Stop overly-processed junk foods as much as you can. For instance, chips and soda contain no nutritional value. Fresh fruit, vegetables, and lean proteins, such as chicken, fish, beans, or lentils, will help you and your baby more.

This does not mean that, during pregnancy, you need to miss all your favorite foods. Only match them with healthy foods so that any essential vitamins or minerals are not skipped.


Calcium

Calcium helps build the bones of your baby and controls the use of fluids in your body.

Pregnant women require 1,000 mg of calcium, preferably at two doses of 500 mg per day. You're likely to need extra calcium to complement daily prenatal vitamins.


Good sources of calcium include:

  • calcium-set tofu

  • cheese

  • dark green, leafy vegetables

  • low-mercury fish and seafood, such as salmon, shrimp, catfish, and canned light tuna

  • milk

  • yogurt

Folate

Folate, also known as folic acid, plays a significant role in reducing the risk of neural tube defects. There are major birth defects that affect the brain and spinal cord of the infant, such as spina bifida and anencephaly.

When you’re pregnant, recommends 600 to 800 mcg of folate. You can get folate from these foods:

  • dark green, leafy vegetables

  • dried beans and lentils

  • eggs

  • liver

  • nuts

  • nuts and peanut butter

Iron

Iron interacts with sodium, potassium, and water to increase the flow of blood. This will ensure that you and your baby get enough oxygen.

You should get 27 mg of iron a day, ideally in addition to some vitamin C, to improve your absorption. Healthy sources of this nutrient include the following:

  • citrus fruits

  • dark green, leafy vegetables (noticing a trend with this one?)

  • eggs

  • enriched breads or cereals

  • lean beef and poultry

Protein

Protein is essential to maintaining proper development of baby tissues and organs, including the brain. It also helps to improve breast and uterine tissue development during pregnancy.

It also plays a role in your growing blood supply, allowing more blood to be sent to your infant.

You're going to have to eat between 70 to 100 g of protein a day, depending on your weight and which trimester you're in. Speak to your doctor about how much you need.

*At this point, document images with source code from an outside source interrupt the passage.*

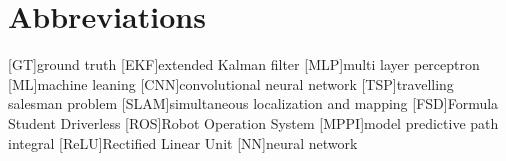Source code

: \chapter{Abbreviations}

\begin{acronym}[AAPC]
	[GT]{ground truth}
	[EKF]{extended Kalman filter}
	[MLP]{multi layer perceptron}
	[ML]{machine leaning}
	[CNN]{convolutional neural network}
	[TSP]{travelling salesman problem}
	[SLAM]{simultaneous localization and mapping}
	[FSD]{Formula Student Driverless}
	[ROS]{Robot Operation System}
	[MPPI]{model predictive path integral}
	[ReLU]{Rectified Linear Unit}
	[NN]{neural network}

\end{acronym}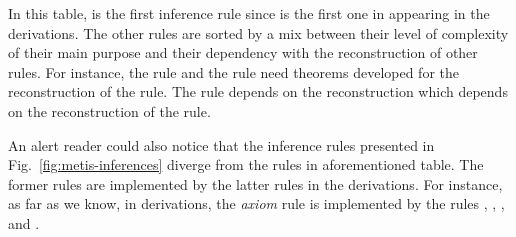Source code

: \documentclass[../paper.tex]{subfiles}
\begin{document}
In this table, \strip is the first inference rule since is the first
one in appearing in the \TSTP derivations. The other rules are sorted
by a mix between their level of complexity of their main purpose and
their dependency with the reconstruction of other rules. For
instance, the \simplify rule and the \clausify rule need theorems
developed for the reconstruction of the \canonicalize rule. The
\canonicalize rule depends on the \resolve reconstruction which
depends on the reconstruction of the \conjunct rule.

An alert reader could also notice that the inference rules presented in
Fig.~\ref{fig:metis-inferences} diverge from the rules in
aforementioned table. The former rules are implemented by the latter
rules in the \TSTP derivations. For instance, as far as we know, in
\TSTP derivations,  the \emph{axiom} rule is implemented by the rules
\canonicalize, \clausify, \conjunct, and \simplify.

\end{document}
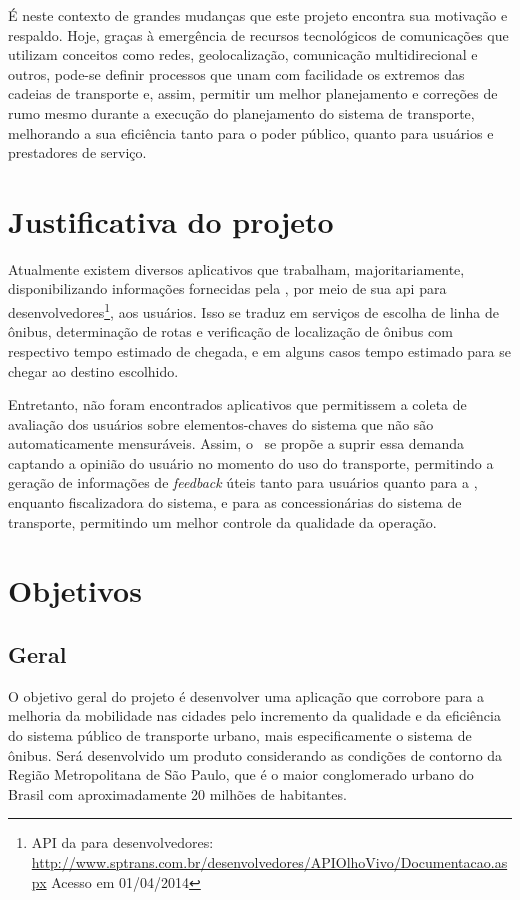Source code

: É neste contexto de grandes mudanças que este projeto encontra sua motivação e respaldo. Hoje, graças à emergência de recursos tecnológicos de comunicações que utilizam conceitos como redes, geolocalização, comunicação multidirecional e outros, pode-se definir processos que unam com facilidade os extremos das cadeias de transporte e, assim, permitir um melhor planejamento e correções de rumo mesmo durante a execução do planejamento do sistema de transporte, melhorando a sua eficiência tanto para o poder público, quanto para usuários e prestadores de serviço.

\section{Justificativa do projeto}\label{sec:justificativa}
Atualmente existem diversos aplicativos que trabalham, majoritariamente, disponibilizando informações fornecidas pela \sptrans, por meio de sua \gls{api} para desenvolvedores\footnote{API da \sptrans para desenvolvedores: \url{http://www.sptrans.com.br/desenvolvedores/APIOlhoVivo/Documentacao.aspx} Acesso em 01/04/2014}, aos usuários. 
Isso se traduz em serviços de escolha de linha de ônibus, determinação de rotas e verificação de localização de ônibus com respectivo tempo estimado de chegada, e em alguns casos tempo estimado para se chegar ao destino escolhido.

Entretanto, não foram encontrados aplicativos que permitissem a coleta de avaliação dos usuários sobre elementos-chaves do sistema que não são automaticamente mensuráveis. Assim, o \trilhasp~se propõe a suprir essa demanda captando a opinião do usuário no momento do uso do transporte, permitindo a geração de informações de \textit{feedback} úteis tanto para usuários quanto para a \sptrans, enquanto fiscalizadora do sistema, e para as concessionárias do sistema de transporte, permitindo um melhor controle da qualidade da operação.

\section{Objetivos}\label{sec:objetivos}
\subsection{Geral}\label{subsec:objGerais}
O objetivo geral do projeto é desenvolver uma aplicação que corrobore para a melhoria da mobilidade nas cidades pelo incremento da qualidade e da eficiência do sistema público de transporte urbano, mais especificamente o sistema de ônibus. Será desenvolvido um produto considerando as condições de contorno da Região Metropolitana de São Paulo, que é o maior conglomerado urbano do Brasil com aproximadamente 20 milhões de habitantes.

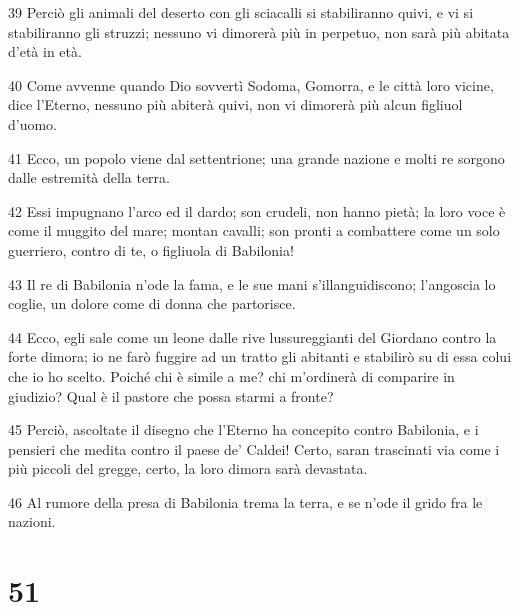 \par 39 Perciò gli animali del deserto con gli sciacalli si stabiliranno quivi, e vi si stabiliranno gli struzzi; nessuno vi dimorerà più in perpetuo, non sarà più abitata d'età in età.
\par 40 Come avvenne quando Dio sovvertì Sodoma, Gomorra, e le città loro vicine, dice l'Eterno, nessuno più abiterà quivi, non vi dimorerà più alcun figliuol d'uomo.
\par 41 Ecco, un popolo viene dal settentrione; una grande nazione e molti re sorgono dalle estremità della terra.
\par 42 Essi impugnano l'arco ed il dardo; son crudeli, non hanno pietà; la loro voce è come il muggito del mare; montan cavalli; son pronti a combattere come un solo guerriero, contro di te, o figliuola di Babilonia!
\par 43 Il re di Babilonia n'ode la fama, e le sue mani s'illanguidiscono; l'angoscia lo coglie, un dolore come di donna che partorisce.
\par 44 Ecco, egli sale come un leone dalle rive lussureggianti del Giordano contro la forte dimora; io ne farò fuggire ad un tratto gli abitanti e stabilirò su di essa colui che io ho scelto. Poiché chi è simile a me? chi m'ordinerà di comparire in giudizio? Qual è il pastore che possa starmi a fronte?
\par 45 Perciò, ascoltate il disegno che l'Eterno ha concepito contro Babilonia, e i pensieri che medita contro il paese de' Caldei! Certo, saran trascinati via come i più piccoli del gregge, certo, la loro dimora sarà devastata.
\par 46 Al rumore della presa di Babilonia trema la terra, e se n'ode il grido fra le nazioni.

\chapter{51}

Good sources of protein include:

  • beans

  • chicken

  • cottage cheese

  • lean beef and pork

  • nuts

  • peanut butter

  • salmon

Other nutrients are required to keep you healthy throughout pregnancy, such as choline, salt and B vitamins.

Besides eating well, it is important to drink at least eight glasses of water per day and to take prenatal vitamins. Sufficient quantities of certain nutrients, including folate, iron and choline, are difficult to obtain from food alone.

Make sure you talk to your doctor about which prenatal vitamins you should take.


To Sum It Up

Make sure that you eat a full and nutritious diet during your pregnancy so that you and your developing baby can be as healthy as possible.

Include whole, nourishing food and limit your consumption of food without good nutritional value, such as processed and fast food.